На День святого Валентина, тот самый день, когда в «благородном дамском собрании» он читал зашифрованное послание, адресованное Фанни Осгуд, его жена Вирджиния подарила ему собственное стихотворение, валентинку:
Это я пишу к тебе с любовью!
Дорогой мой, жизнь моя — в тебе.
Господи, о дай нам дней без боли.
Ах, как хочется навеки мне
Радость приютить в жилище милом,
А за окнами пусть сплетни и грехи,
Лишь бы ты и я всегда любили,
Лишь бы легкие мои дышать могли.
Ах, блаженные часы уединенья! —
Никогда не скучно мне с тобой.
Пусть продлится жизнью наслажденье,
Обойдут несчастья стороной.
[348] Разумеется, в художественном отношении (да и в мелодике) перевод лучше оригинала. Но он вполне адекватно воспроизводит форму и смысл текста. Это акростих. Видно, немало потрудилась, сочиняя его, Вирджиния, совсем не «литературная» жена поэта. Вполне ясно выраженное ею желание бежать из города, безусловно, разделял и По. Известно, что тогда же, еще на излете зимы, он навестил Бреннанов. Можно ожидать, что о том, прежнем «уединении», и мечтала Вирджиния. Но договориться с ними на этот раз отчего-то не получилось. И По нашел (возможно, с их «подачи») другой вариант — Фордхэм.
Это сейчас Фордхэм — респектабельный городской университетский район в той части Нью-Йорка, что расположена чуть севернее кварталов Бронкса. А тогда, во второй половине 40-х годов XIX века, это был даже не пригород, а совершенно сельская глубинка в двадцати с лишним километрах от окраин города.

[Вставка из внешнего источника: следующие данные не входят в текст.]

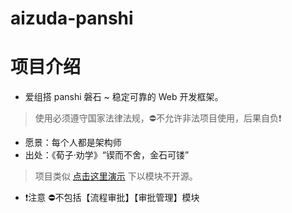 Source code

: 
# aizuda-panshi

# 项目介绍

- 爱组搭 panshi 磐石 ~ 稳定可靠的 Web 开发框架。

> 使用必须遵守国家法律法规，⛔不允许非法项目使用，后果自负❗

- 愿景：每个人都是架构师
- 出处：《荀子·劝学》“锲而不舍，金石可镂”

> 项目类似 [点击这里演示](https://naiveui.aizuda.com/) 下以模块不开源。

- ❗注意 ⛔不包括【流程审批】【审批管理】模块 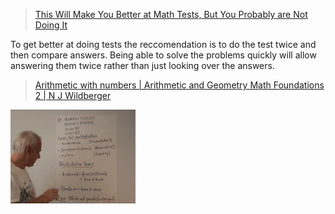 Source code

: >[ This Will Make You Better at Math Tests, But You Probably are Not Doing It ](https://www.youtube.com/watch?v=BqWqzvnbnjU)

To get better at doing tests the reccomendation is to do the test twice and then compare answers. Being able to solve the problems quickly will allow answering them twice rather than just looking over the answers. 

>[Arithmetic with numbers | Arithmetic and Geometry Math Foundations 2 | N J Wildberger](https://www.youtube.com/watch?v=-96tlu_sShM)

<img src="/images/laws.png" alt="drawing" width="200"/>
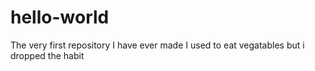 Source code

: # hello-world
The very first repository I have ever made
I used to eat vegatables but i dropped the habit
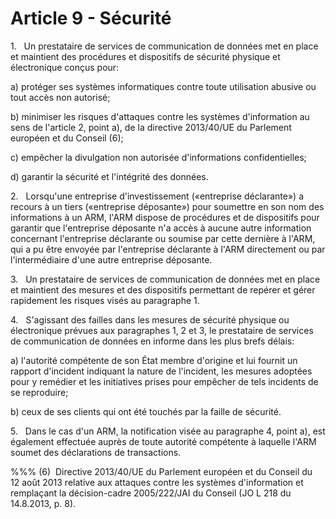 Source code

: # Article 9 - Sécurité


1.   Un prestataire de services de communication de données met en place et maintient des procédures et dispositifs de sécurité physique et électronique conçus pour:

a) protéger ses systèmes informatiques contre toute utilisation abusive ou tout accès non autorisé;

b) minimiser les risques d'attaques contre les systèmes d'information au sens de l'article 2, point a), de la directive 2013/40/UE du Parlement européen et du Conseil (6);

c) empêcher la divulgation non autorisée d'informations confidentielles;

d) garantir la sécurité et l'intégrité des données.

2.   Lorsqu'une entreprise d'investissement («entreprise déclarante») a recours à un tiers («entreprise déposante») pour soumettre en son nom des informations à un ARM, l'ARM dispose de procédures et de dispositifs pour garantir que l'entreprise déposante n'a accès à aucune autre information concernant l'entreprise déclarante ou soumise par cette dernière à l'ARM, qui a pu être envoyée par l'entreprise déclarante à l'ARM directement ou par l'intermédiaire d'une autre entreprise déposante.

3.   Un prestataire de services de communication de données met en place et maintient des mesures et des dispositifs permettant de repérer et gérer rapidement les risques visés au paragraphe 1.

4.   S'agissant des failles dans les mesures de sécurité physique ou électronique prévues aux paragraphes 1, 2 et 3, le prestataire de services de communication de données en informe dans les plus brefs délais:

a) l'autorité compétente de son État membre d'origine et lui fournit un rapport d'incident indiquant la nature de l'incident, les mesures adoptées pour y remédier et les initiatives prises pour empêcher de tels incidents de se reproduire;

b) ceux de ses clients qui ont été touchés par la faille de sécurité.

5.   Dans le cas d'un ARM, la notification visée au paragraphe 4, point a), est également effectuée auprès de toute autorité compétente à laquelle l'ARM soumet des déclarations de transactions.

%%% (6)  Directive 2013/40/UE du Parlement européen et du Conseil du 12 août 2013 relative aux attaques contre les systèmes d'information et remplaçant la décision-cadre 2005/222/JAI du Conseil (JO L 218 du 14.8.2013, p. 8).
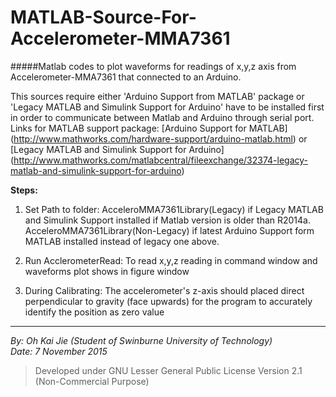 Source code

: # MATLAB-Source-For-Accelerometer-MMA7361

#####Matlab codes to plot waveforms for readings of x,y,z axis from Accelerometer-MMA7361 that connected to an Arduino.

This sources require either 'Arduino Support from MATLAB' package or 'Legacy MATLAB and Simulink Support for Arduino' have 
to be installed first in order to communicate between Matlab and Arduino through serial port. 
Links for MATLAB support package:
[Arduino Support for MATLAB] (http://www.mathworks.com/hardware-support/arduino-matlab.html) or 
[Legacy MATLAB and Simulink Support for Arduino]  (http://www.mathworks.com/matlabcentral/fileexchange/32374-legacy-matlab-and-simulink-support-for-arduino)

**Steps:** 

1. Set Path to folder:
AcceleroMMA7361Library(Legacy) if Legacy MATLAB and Simulink Support installed if Matlab version is older than R2014a.
AcceleroMMA7361Library(Non-Legacy) if latest Arduino Support form MATLAB installed instead of legacy one above.

2. Run AcclerometerRead:
To read x,y,z reading in command window and waveforms plot shows in figure window

3. During Calibrating:
The accelerometer's z-axis should placed direct perpendicular to gravity (face upwards) for the program to accurately identify the position as zero value

--------------
*By: Oh Kai Jie (Student of Swinburne University of Technology)* <br> *Date: 7 November 2015*
> Developed under GNU Lesser General Public License Version 2.1 (Non-Commercial Purpose)
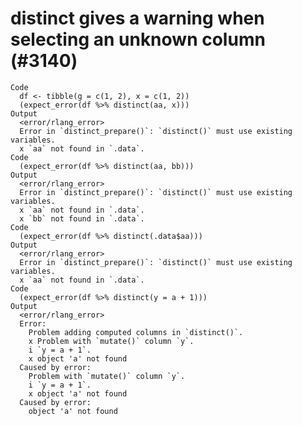 # distinct gives a warning when selecting an unknown column (#3140)

    Code
      df <- tibble(g = c(1, 2), x = c(1, 2))
      (expect_error(df %>% distinct(aa, x)))
    Output
      <error/rlang_error>
      Error in `distinct_prepare()`: `distinct()` must use existing variables.
      x `aa` not found in `.data`.
    Code
      (expect_error(df %>% distinct(aa, bb)))
    Output
      <error/rlang_error>
      Error in `distinct_prepare()`: `distinct()` must use existing variables.
      x `aa` not found in `.data`.
      x `bb` not found in `.data`.
    Code
      (expect_error(df %>% distinct(.data$aa)))
    Output
      <error/rlang_error>
      Error in `distinct_prepare()`: `distinct()` must use existing variables.
      x `aa` not found in `.data`.
    Code
      (expect_error(df %>% distinct(y = a + 1)))
    Output
      <error/rlang_error>
      Error: 
        Problem adding computed columns in `distinct()`.
        x Problem with `mutate()` column `y`.
        i `y = a + 1`.
        x object 'a' not found
      Caused by error: 
        Problem with `mutate()` column `y`.
        i `y = a + 1`.
        x object 'a' not found
      Caused by error: 
        object 'a' not found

Разумеется, дом (точнее, домик), в котором обитала семья поэта, не сохранился, но сохранилось его изображение.
«Коттедж, в котором поселились По, размещался на треугольном участке земли площадью около акра[349]… В этом небольшом домике с широкими дверями и забранными частым переплетом окнами было четыре комнаты — по две на каждом этаже, кухня с открытым очагом и пристройка для скота. Спереди — маленькая веранда, „увитая побегами жасмина и жимолости и уставленная горшочками с дивными цветами“, как писал По. Он вспоминает также „яркую зелень тюльпановых деревьев, частично затенявших дом, и идущие от него в разные стороны дорожки, выложенные большими и гладкими, неправильной формы, гранитными плитами… утопающими в чудесном мягком дерне, — неплотно пригнанными, с пробивающимся в частых промежутках бархатистым мхом“. Крыша была в ту пору из темной сосновой дранки.
Самая просторная общая комната, где обычно работал По, находилась на первом этаже. Ее обстановку составляли круглый стол, несколько стульев, кресло-качалка и диван или, скорее, даже кушетка. К общей комнате примыкала крошечная спальня миссис Клемм, куда позднее положили больную Вирджинию. Две комнаты наверху были отведены для По и Вирджинии.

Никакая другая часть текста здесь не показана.